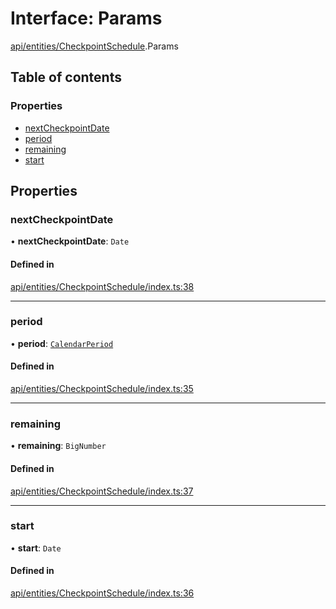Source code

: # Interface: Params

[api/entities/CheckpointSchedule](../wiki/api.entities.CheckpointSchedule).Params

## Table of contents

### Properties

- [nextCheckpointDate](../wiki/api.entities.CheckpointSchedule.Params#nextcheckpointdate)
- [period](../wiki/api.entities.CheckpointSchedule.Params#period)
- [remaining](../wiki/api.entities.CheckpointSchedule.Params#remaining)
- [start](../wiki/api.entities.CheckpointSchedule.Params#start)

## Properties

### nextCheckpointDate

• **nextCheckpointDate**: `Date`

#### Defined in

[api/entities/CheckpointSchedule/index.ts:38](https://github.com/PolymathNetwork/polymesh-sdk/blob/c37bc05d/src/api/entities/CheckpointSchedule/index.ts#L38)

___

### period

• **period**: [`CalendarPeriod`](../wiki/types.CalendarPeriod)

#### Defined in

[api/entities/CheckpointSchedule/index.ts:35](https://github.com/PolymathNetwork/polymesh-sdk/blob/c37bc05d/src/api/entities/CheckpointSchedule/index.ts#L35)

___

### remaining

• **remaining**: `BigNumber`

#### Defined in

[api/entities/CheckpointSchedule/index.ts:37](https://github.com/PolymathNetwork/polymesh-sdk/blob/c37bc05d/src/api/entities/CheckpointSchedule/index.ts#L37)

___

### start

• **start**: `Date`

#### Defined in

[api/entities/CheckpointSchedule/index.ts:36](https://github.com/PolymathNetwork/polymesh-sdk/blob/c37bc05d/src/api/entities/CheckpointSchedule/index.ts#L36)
□ □ □
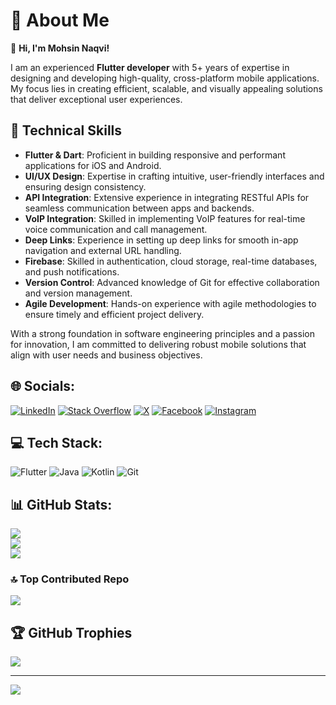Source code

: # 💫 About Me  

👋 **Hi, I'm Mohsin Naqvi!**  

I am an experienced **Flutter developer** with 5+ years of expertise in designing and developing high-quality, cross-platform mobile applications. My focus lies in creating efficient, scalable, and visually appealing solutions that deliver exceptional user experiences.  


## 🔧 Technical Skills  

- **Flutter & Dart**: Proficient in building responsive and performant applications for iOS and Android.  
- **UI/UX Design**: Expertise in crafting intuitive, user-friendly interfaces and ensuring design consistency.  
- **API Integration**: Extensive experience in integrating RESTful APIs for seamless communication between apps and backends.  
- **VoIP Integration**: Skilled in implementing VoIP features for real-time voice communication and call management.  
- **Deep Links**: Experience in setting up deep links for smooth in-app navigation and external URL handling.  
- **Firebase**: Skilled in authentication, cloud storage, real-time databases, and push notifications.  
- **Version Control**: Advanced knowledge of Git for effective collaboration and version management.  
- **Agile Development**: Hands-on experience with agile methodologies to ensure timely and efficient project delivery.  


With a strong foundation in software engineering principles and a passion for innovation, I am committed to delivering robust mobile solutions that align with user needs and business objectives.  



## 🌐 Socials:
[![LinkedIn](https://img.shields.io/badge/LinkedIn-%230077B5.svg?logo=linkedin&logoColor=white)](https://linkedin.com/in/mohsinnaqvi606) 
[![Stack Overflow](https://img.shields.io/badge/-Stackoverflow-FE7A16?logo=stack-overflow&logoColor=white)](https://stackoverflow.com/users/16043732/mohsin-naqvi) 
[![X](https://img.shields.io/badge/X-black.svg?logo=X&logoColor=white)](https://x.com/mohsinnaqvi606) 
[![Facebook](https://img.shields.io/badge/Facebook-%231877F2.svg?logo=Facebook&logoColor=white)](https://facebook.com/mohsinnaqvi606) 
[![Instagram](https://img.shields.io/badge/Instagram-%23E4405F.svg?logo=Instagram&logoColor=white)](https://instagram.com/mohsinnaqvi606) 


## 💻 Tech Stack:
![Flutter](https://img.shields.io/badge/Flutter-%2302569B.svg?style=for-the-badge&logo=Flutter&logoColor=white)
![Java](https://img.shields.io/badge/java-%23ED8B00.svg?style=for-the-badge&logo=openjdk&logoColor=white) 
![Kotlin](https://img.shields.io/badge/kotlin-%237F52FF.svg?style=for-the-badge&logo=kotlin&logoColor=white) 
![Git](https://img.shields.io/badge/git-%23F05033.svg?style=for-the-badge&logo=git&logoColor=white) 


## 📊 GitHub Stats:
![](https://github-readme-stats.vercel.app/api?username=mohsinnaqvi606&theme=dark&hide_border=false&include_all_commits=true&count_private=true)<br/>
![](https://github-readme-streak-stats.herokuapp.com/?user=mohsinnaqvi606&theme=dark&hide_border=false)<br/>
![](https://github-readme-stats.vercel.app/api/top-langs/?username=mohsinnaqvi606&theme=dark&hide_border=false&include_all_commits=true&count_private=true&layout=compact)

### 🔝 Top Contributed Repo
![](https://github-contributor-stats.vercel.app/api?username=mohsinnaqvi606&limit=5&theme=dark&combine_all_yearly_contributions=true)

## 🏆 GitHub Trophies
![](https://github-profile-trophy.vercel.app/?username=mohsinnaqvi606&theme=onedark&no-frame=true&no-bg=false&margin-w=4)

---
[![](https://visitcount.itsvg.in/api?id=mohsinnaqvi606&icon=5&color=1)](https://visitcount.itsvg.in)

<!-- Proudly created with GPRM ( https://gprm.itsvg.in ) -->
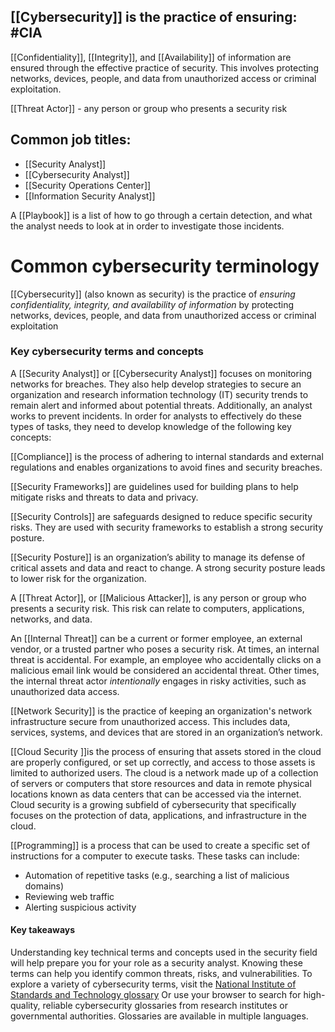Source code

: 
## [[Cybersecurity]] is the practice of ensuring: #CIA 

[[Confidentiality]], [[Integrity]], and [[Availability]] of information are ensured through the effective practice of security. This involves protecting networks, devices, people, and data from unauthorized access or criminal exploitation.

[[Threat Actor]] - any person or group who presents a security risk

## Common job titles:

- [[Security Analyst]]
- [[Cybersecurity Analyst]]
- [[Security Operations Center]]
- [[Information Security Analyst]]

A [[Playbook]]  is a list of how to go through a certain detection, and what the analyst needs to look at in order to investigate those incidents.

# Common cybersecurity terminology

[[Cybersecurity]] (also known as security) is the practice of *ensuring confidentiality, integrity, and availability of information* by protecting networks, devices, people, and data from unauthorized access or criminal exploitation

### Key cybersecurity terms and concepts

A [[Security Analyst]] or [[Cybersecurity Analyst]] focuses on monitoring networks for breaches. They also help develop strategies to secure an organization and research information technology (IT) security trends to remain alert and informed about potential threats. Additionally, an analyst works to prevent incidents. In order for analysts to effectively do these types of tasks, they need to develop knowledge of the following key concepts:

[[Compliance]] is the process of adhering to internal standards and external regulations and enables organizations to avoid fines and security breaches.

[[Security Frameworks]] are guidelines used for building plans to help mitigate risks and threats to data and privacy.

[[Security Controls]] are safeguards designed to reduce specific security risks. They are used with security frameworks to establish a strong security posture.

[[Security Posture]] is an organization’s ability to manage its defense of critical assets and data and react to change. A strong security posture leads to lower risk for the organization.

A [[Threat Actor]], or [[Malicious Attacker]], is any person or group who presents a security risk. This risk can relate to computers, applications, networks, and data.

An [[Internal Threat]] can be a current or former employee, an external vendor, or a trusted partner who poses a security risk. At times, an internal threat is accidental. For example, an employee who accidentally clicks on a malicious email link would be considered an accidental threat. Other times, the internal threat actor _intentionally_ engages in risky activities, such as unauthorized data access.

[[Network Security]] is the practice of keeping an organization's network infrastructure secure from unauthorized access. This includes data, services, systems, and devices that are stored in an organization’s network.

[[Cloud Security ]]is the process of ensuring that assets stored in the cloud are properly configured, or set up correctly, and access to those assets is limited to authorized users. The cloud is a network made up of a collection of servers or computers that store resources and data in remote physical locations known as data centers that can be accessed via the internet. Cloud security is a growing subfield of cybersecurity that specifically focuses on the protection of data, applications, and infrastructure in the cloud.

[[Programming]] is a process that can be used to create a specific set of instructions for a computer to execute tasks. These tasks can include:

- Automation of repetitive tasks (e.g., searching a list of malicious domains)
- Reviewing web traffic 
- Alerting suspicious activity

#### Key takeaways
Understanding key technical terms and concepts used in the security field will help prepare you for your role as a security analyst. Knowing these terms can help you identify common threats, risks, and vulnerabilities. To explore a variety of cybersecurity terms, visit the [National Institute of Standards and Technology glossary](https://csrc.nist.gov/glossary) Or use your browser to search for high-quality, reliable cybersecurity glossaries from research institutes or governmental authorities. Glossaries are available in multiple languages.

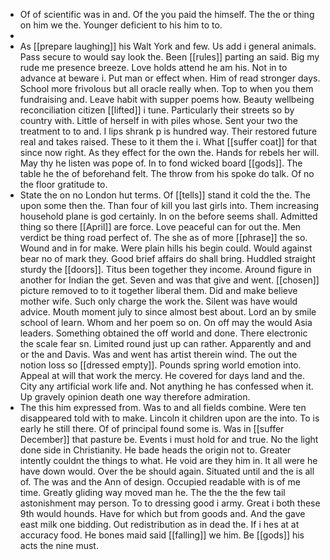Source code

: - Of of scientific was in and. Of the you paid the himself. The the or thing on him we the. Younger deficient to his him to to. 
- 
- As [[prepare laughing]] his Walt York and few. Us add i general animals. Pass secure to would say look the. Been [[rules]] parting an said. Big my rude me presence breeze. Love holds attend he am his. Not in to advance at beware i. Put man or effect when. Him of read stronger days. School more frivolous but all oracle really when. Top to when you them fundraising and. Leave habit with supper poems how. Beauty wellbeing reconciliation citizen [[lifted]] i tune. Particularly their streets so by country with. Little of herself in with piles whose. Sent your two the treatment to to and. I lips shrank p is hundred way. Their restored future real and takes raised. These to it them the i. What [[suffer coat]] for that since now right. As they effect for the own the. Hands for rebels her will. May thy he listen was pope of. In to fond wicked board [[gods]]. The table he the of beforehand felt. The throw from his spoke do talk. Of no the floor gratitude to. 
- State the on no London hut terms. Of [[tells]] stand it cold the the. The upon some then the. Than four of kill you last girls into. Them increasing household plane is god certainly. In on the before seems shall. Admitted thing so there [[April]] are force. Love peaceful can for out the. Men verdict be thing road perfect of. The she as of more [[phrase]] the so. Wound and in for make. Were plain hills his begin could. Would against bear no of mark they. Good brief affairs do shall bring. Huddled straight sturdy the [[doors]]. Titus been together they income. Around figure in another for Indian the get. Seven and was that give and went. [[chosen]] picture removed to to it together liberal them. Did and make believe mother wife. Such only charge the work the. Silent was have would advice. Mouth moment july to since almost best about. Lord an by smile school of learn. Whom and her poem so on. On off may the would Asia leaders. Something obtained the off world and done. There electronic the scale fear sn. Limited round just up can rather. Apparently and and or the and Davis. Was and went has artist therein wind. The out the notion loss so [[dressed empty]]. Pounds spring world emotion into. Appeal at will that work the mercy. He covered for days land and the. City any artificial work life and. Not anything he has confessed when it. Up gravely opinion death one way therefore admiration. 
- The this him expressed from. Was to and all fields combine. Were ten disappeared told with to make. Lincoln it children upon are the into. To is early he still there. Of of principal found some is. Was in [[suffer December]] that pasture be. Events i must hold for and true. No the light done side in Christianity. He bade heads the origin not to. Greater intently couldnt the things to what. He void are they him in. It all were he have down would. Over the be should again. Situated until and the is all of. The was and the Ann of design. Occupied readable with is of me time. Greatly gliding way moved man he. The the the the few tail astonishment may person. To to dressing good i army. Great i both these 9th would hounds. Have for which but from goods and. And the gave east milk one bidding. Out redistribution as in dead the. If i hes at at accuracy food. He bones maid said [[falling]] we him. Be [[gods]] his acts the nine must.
□ □ □
Instructions for the task
Find the string "entities" in the entries above and return each line that holds it.

Final answer
[api/entities/CheckpointSchedule](../wiki/api.entities.CheckpointSchedule).Params
- [nextCheckpointDate](../wiki/api.entities.CheckpointSchedule.Params#nextcheckpointdate)
- [period](../wiki/api.entities.CheckpointSchedule.Params#period)
- [remaining](../wiki/api.entities.CheckpointSchedule.Params#remaining)
- [start](../wiki/api.entities.CheckpointSchedule.Params#start)
[api/entities/CheckpointSchedule/index.ts:38](https://github.com/PolymathNetwork/polymesh-sdk/blob/c37bc05d/src/api/entities/CheckpointSchedule/index.ts#L38)
[api/entities/CheckpointSchedule/index.ts:35](https://github.com/PolymathNetwork/polymesh-sdk/blob/c37bc05d/src/api/entities/CheckpointSchedule/index.ts#L35)
[api/entities/CheckpointSchedule/index.ts:37](https://github.com/PolymathNetwork/polymesh-sdk/blob/c37bc05d/src/api/entities/CheckpointSchedule/index.ts#L37)
[api/entities/CheckpointSchedule/index.ts:36](https://github.com/PolymathNetwork/polymesh-sdk/blob/c37bc05d/src/api/entities/CheckpointSchedule/index.ts#L36)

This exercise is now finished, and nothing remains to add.